## [ASSIGNMENT]
Among the entries, find the lines with the string "kepada" and copy them.

## [GIVEN ENTRIES]
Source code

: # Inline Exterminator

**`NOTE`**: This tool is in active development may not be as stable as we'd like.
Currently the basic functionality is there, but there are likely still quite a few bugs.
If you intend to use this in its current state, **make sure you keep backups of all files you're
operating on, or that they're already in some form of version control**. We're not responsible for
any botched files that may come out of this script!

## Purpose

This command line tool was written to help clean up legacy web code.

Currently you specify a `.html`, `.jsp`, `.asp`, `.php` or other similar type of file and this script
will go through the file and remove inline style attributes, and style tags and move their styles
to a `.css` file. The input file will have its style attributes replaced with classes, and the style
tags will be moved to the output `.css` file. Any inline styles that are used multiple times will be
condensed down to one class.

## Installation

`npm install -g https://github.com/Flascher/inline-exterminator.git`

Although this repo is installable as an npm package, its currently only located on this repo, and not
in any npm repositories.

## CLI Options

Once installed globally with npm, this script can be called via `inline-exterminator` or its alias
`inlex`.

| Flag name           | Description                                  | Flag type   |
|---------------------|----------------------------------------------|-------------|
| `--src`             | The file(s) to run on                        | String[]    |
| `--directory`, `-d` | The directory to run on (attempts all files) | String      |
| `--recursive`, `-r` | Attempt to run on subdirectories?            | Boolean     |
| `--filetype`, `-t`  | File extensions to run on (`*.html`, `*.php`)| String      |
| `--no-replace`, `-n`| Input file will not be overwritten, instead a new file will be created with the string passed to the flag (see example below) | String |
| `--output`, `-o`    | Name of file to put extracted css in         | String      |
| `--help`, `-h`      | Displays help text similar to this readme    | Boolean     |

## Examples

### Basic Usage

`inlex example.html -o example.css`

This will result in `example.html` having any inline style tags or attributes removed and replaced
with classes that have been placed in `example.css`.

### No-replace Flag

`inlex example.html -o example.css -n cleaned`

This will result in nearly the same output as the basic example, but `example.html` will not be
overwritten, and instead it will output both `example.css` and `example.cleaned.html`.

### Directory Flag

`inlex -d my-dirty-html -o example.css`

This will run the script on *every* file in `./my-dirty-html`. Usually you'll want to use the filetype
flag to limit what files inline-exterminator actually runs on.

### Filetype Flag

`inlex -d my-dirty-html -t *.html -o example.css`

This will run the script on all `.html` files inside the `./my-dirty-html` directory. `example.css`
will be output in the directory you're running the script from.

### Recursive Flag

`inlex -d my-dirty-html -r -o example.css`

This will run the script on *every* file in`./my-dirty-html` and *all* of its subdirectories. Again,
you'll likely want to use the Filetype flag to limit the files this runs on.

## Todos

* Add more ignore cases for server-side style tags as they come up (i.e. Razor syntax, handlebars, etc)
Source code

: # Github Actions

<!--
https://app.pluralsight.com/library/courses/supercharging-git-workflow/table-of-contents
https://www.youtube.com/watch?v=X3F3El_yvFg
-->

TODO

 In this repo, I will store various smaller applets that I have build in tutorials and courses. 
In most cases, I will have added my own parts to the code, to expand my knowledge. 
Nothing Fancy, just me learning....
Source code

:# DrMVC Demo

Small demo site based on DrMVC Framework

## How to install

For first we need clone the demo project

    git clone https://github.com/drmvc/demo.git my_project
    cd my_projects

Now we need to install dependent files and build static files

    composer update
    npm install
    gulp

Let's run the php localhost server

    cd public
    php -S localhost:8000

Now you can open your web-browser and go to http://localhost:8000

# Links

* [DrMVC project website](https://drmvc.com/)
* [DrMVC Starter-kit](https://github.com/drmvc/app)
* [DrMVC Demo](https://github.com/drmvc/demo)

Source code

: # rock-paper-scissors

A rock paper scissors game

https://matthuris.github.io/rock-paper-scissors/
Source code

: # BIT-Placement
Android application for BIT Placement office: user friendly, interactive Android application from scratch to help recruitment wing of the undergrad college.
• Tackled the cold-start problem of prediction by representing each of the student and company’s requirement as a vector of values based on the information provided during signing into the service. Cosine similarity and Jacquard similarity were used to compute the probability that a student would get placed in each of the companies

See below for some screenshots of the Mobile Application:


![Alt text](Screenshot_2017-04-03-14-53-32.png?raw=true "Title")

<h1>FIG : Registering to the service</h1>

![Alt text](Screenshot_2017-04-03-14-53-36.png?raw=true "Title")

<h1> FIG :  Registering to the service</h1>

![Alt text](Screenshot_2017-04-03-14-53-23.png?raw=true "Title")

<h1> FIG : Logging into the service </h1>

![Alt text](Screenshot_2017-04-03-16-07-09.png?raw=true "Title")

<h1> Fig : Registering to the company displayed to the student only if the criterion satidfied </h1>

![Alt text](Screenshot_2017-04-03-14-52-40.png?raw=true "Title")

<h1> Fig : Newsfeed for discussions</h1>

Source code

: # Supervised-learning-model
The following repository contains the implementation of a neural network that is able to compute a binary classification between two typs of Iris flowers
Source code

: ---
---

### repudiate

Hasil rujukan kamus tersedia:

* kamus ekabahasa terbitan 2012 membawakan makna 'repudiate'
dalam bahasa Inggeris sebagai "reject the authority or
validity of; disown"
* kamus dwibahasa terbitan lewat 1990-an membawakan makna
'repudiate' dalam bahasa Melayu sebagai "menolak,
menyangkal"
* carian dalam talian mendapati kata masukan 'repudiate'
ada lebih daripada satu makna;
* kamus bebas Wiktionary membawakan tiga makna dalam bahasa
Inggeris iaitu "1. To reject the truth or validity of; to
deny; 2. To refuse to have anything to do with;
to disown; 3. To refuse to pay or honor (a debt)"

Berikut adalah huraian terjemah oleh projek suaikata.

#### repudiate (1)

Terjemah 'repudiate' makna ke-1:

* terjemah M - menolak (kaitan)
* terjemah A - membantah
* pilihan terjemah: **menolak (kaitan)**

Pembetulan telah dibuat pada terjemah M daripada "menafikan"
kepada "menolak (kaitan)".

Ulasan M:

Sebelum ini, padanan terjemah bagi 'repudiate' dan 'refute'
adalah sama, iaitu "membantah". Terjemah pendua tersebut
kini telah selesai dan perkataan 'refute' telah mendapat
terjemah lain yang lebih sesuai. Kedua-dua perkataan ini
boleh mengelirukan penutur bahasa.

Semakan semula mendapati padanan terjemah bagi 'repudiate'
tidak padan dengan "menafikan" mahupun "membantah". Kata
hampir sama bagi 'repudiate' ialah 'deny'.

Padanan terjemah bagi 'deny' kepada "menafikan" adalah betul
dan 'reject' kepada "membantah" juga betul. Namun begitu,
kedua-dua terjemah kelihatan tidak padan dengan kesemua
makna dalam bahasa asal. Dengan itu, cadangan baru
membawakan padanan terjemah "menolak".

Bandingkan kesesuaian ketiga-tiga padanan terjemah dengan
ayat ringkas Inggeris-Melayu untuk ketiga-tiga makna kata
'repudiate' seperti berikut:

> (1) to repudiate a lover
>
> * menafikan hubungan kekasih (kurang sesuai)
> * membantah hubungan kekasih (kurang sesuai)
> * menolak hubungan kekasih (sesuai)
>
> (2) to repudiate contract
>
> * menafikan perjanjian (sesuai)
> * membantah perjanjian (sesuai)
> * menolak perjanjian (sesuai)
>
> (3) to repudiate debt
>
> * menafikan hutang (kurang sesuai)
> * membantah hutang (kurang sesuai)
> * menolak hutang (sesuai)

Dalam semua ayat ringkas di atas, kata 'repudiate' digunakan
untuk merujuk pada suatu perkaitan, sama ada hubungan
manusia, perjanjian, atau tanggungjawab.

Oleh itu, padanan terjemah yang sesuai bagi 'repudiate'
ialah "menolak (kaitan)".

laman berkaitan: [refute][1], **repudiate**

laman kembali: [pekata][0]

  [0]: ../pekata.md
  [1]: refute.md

## [ANSWER BOX]
kepada "menolak (kaitan)".
Padanan terjemah bagi 'deny' kepada "menafikan" adalah betul
dan 'reject' kepada "membantah" juga betul. Namun begitu,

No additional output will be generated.